Carola Speads est l’auteure de “Ways to better breathing“, traduit en français sous le titre “ABC de la respiration“, paru chez Aubier en 1989.

Dans cet article de 1977, elle livre au magazine américain Somatics, sa conception de la Ré-Education Physique. Sur le ton incisif et sans concession qui est le sien, elle explique combien son approche est éloignée de la gymnastique ordinaire, notamment par trois aspects essentiels : le développement de la conscience corporelle, le travail d’expérimentation, et la prise en compte de l’être humain dans sa globalité, physique certes, mais aussi psychique et émotionnelle.

AFB

 

Physical Re-Education : ce que c’est et ce que ce n’est pas.

par Carola Speads

Traduction : Anne-France Bienassis.

 

Peu d’entre nous sommes tout à fait satisfaits de notre santé. Nous n’appartenons pas nécessairement au genre hypocondriaque si nous admettons qu’il y a de multiples choses dans notre corps qui nous causent inconfort et souci. Pratiquement tout le monde a eu l’expérience de désordres mineurs qui, bien qu’à peine handicapants, sont bien plus fréquents qu’on ne le croit communément, et sont responsables d’énormes gaspillages en terme d’efficacité, ainsi que de beaucoup de souffrance et d’irritation. Il y a par exemple cette large catégorie d’indispositions pénibles telles que les migraines, l’insomnie, le mal de dos ou de pied, les articulations raides, la fatigue oculaire et autres. Et puis il y a une autre large catégorie de désordres encore moins bien définis incluant la « nervosité », la fatigue, le manque d’énergie, et une circulation sanguine médiocre. Comme vous le savez, trop souvent ce genre de maux ne répond pas aux traitements médicaux conventionnels, car il comporte une dimension psychologique autant que physique. Beaucoup des complications dans notre vie peuvent être reliées aux complications de notre civilisation. Nous sommes dans l’âge de l’agitation et de l’insécurité, de la compétition et d’indescriptibles épreuves. Ce n’est pas seulement le côté émotionnel de notre personnalité qui est affecté par ces pressions mais aussi le côté physique comme on le voit à travers nos façons habituelles d’utiliser notre corps. C’est dans ce domaine des désordres et des dysfonctionnements en lien avec nos piètres habitudes dans l’usage de nous-mêmes que la Ré-Education Physique est la plus constructive.

 

Origines et conséquences de nos mauvaises habitudes dans l’usage du corps.

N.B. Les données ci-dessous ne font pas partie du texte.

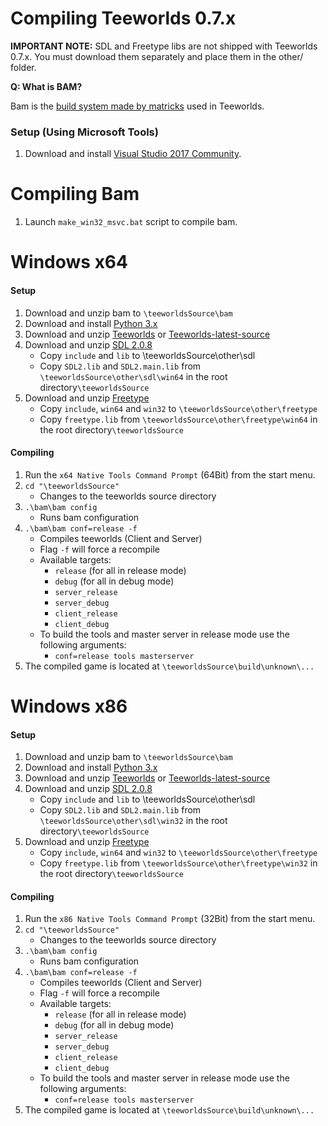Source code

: # Compiling Teeworlds 0.7.x

**IMPORTANT NOTE:** SDL and Freetype libs are not shipped with Teeworlds 0.7.x. You must download them separately and place them in the other/ folder.

**Q: What is BAM?**

Bam is the [build system made by matricks](http://matricks.github.io/bam/) used in Teeworlds.

### Setup (Using Microsoft Tools)

1. Download and install [Visual Studio 2017 Community](https://visualstudio.microsoft.com/de/downloads/).


# Compiling Bam

1. Launch `make_win32_msvc.bat` script to compile bam.


# Windows x64 
#### Setup
1. Download and unzip bam to `\teeworldsSource\bam`
2. Download and install [Python 3.x](https://www.python.org/download/)
3. Download and unzip [Teeworlds](https://github.com/teeworlds/teeworlds/releases) or [Teeworlds-latest-source](https://github.com/teeworlds/teeworlds)
4. Download and unzip [SDL 2.0.8]()
    - Copy `include` and `lib` to \teeworldsSource\other\sdl
    - Copy `SDL2.lib` and `SDL2.main.lib` from `\teeworldsSource\other\sdl\win64` in the root directory`\teeworldsSource`
5. Download and unzip [Freetype](https://codeload.github.com/ubawurinna/freetype-windows-binaries/zip/master)
    - Copy `include`, `win64` and `win32` to `\teeworldsSource\other\freetype`
    - Copy `freetype.lib` from `\teeworldsSource\other\freetype\win64` in the root directory`\teeworldsSource`


#### Compiling
1. Run the `x64 Native Tools Command Prompt` (64Bit) from the start menu.
2. `cd "\teeworldsSource"`
    - Changes to the teeworlds source directory
3. `.\bam\bam config`
    - Runs bam configuration
4. `.\bam\bam conf=release -f`
    - Compiles teeworlds (Client and Server)
    - Flag `-f` will force a recompile
    - Available targets:
        - `release` (for all in release mode)
        - `debug` (for all in debug mode)
        - `server_release`
        - `server_debug`
        - `client_release`
        - `client_debug`
    - To build the tools and master server in release mode use the following arguments:
        - `conf=release tools masterserver`
5. The compiled game is located at `\teeworldsSource\build\unknown\...`


# Windows x86 
#### Setup
1. Download and unzip bam to `\teeworldsSource\bam`
2. Download and install [Python 3.x](https://www.python.org/download/)
3. Download and unzip [Teeworlds](https://github.com/teeworlds/teeworlds/releases) or [Teeworlds-latest-source](https://github.com/teeworlds/teeworlds)
4. Download and unzip [SDL 2.0.8]()
    - Copy `include` and `lib` to \teeworldsSource\other\sdl
    - Copy `SDL2.lib` and `SDL2.main.lib` from `\teeworldsSource\other\sdl\win32` in the root directory`\teeworldsSource`
5. Download and unzip [Freetype](https://codeload.github.com/ubawurinna/freetype-windows-binaries/zip/master)
    - Copy `include`, `win64` and `win32` to `\teeworldsSource\other\freetype`
    - Copy `freetype.lib` from `\teeworldsSource\other\freetype\win32` in the root directory`\teeworldsSource`


#### Compiling
1. Run the `x86 Native Tools Command Prompt` (32Bit) from the start menu.
2. `cd "\teeworldsSource"`
    - Changes to the teeworlds source directory
3. `.\bam\bam config`
    - Runs bam configuration
4. `.\bam\bam conf=release -f`
    - Compiles teeworlds (Client and Server)
    - Flag `-f` will force a recompile
    - Available targets:
        - `release` (for all in release mode)
        - `debug` (for all in debug mode)
        - `server_release`
        - `server_debug`
        - `client_release`
        - `client_debug`
    - To build the tools and master server in release mode use the following arguments:
        - `conf=release tools masterserver`
5. The compiled game is located at `\teeworldsSource\build\unknown\...`

    
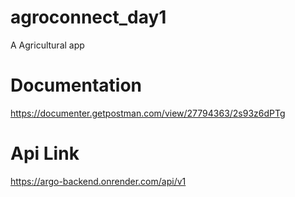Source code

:# agroconnect_day1

A Agricultural app

# Documentation

https://documenter.getpostman.com/view/27794363/2s93z6dPTg

# Api Link

https://argo-backend.onrender.com/api/v1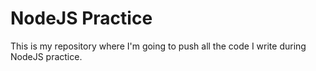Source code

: # NodeJS Practice
This is my repository where I'm going to push all the code I write during NodeJS practice.
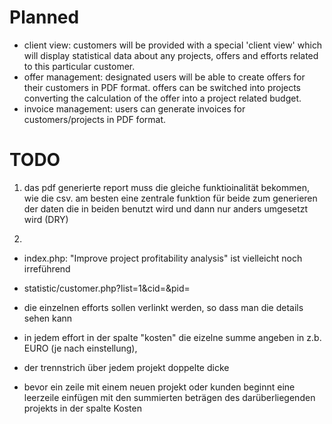 # Planned

 - client view: customers will be provided with a special 'client view' which will display statistical data about any projects, offers and efforts related to this particular customer.
 - offer management: designated users will be able to create offers for their customers in PDF format. offers can be switched into projects converting the calculation of the offer into a project related budget.
 - invoice management: users can generate invoices for customers/projects in PDF format.

# TODO
1. das pdf generierte report muss die gleiche funktioinalität bekommen, wie die csv. am besten eine zentrale funktion für beide zum generieren der daten die in beiden benutzt wird und dann nur anders umgesetzt wird (DRY) 

2.
- index.php: "Improve project profitability analysis"  ist vielleicht noch irreführend


- statistic/customer.php?list=1&cid=&pid=
 - die einzelnen efforts sollen verlinkt werden, so dass man die details sehen kann
 - in jedem effort in der spalte "kosten" die eizelne summe angeben in z.b. EURO (je nach einstellung), 
 - der trennstrich über jedem projekt doppelte dicke
 - bevor ein zeile mit einem neuen projekt oder kunden beginnt eine leerzeile einfügen mit den summierten beträgen des darüberliegenden projekts in der spalte Kosten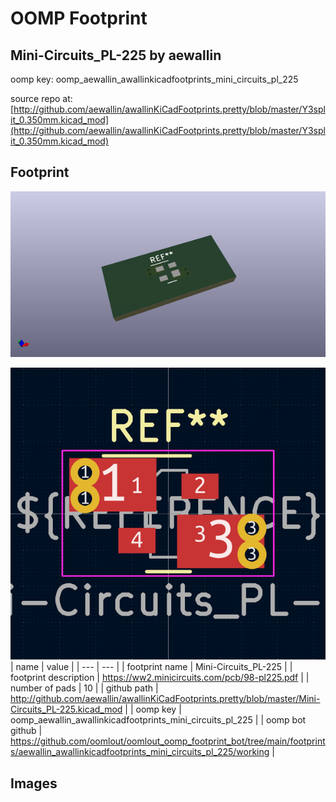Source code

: # OOMP Footprint  
## Mini-Circuits_PL-225  by aewallin  
  
oomp key: oomp_aewallin_awallinkicadfootprints_mini_circuits_pl_225  
  
source repo at: [http://github.com/aewallin/awallinKiCadFootprints.pretty/blob/master/Y3split_0.350mm.kicad_mod](http://github.com/aewallin/awallinKiCadFootprints.pretty/blob/master/Y3split_0.350mm.kicad_mod)  
## Footprint  
  
[![working_kicad_pcb_3d.png](working_kicad_pcb_3d_600.png)](working_kicad_pcb_3d.png)  
  
[![working.png](working_600.png)](working.png)  
| name | value | 
| --- | --- | 
| footprint name | Mini-Circuits_PL-225 | 
| footprint description | https://ww2.minicircuits.com/pcb/98-pl225.pdf | 
| number of pads | 10 | 
| github path | http://github.com/aewallin/awallinKiCadFootprints.pretty/blob/master/Mini-Circuits_PL-225.kicad_mod | 
| oomp key | oomp_aewallin_awallinkicadfootprints_mini_circuits_pl_225 | 
| oomp bot github | https://github.com/oomlout/oomlout_oomp_footprint_bot/tree/main/footprints/aewallin_awallinkicadfootprints_mini_circuits_pl_225/working | 
## Images  
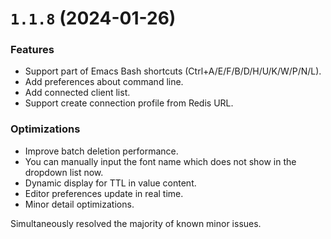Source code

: # `1.1.8` (2024-01-26)

### Features

* Support part of Emacs Bash shortcuts (Ctrl+A/E/F/B/D/H/U/K/W/P/N/L).
* Add preferences about command line.
* Add connected client list.
* Support create connection profile from Redis URL.

### Optimizations

* Improve batch deletion performance.
* You can manually input the font name which does not show in the dropdown list now.
* Dynamic display for TTL in value content.
* Editor preferences update in real time.
* Minor detail optimizations.

Simultaneously resolved the majority of known minor issues.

Dans le cours normal de notre développement nous expérimentons tous : angoisses, plaisirs et gratifications. En cas d’angoisse, un déploiement de changements physiologiques se produit à travers tout le corps. Ces changements sont supposés être passagers par nature, puisqu’ils répondent à l’urgence de la situation.Quand l’état d’anxiété dure pendant de longues périodes ou devient chronique, les changements mis en place aboutissent inévitablement à un profond dysfonctionnement du corps. La véritable période de peur peut être révolue mais l’état d’alerte s’est transformé en état permanent de tension. Les muscles sont contractés, les articulations raides, la respiration superficielle ; ou bien la tension est si exténuante qu’un état de mollesse s’installe. Plus la période initiale de peur est longue, plus de nouvelles habitudes se développent, au point que l’usage du corps et la condition physique en sont affectés.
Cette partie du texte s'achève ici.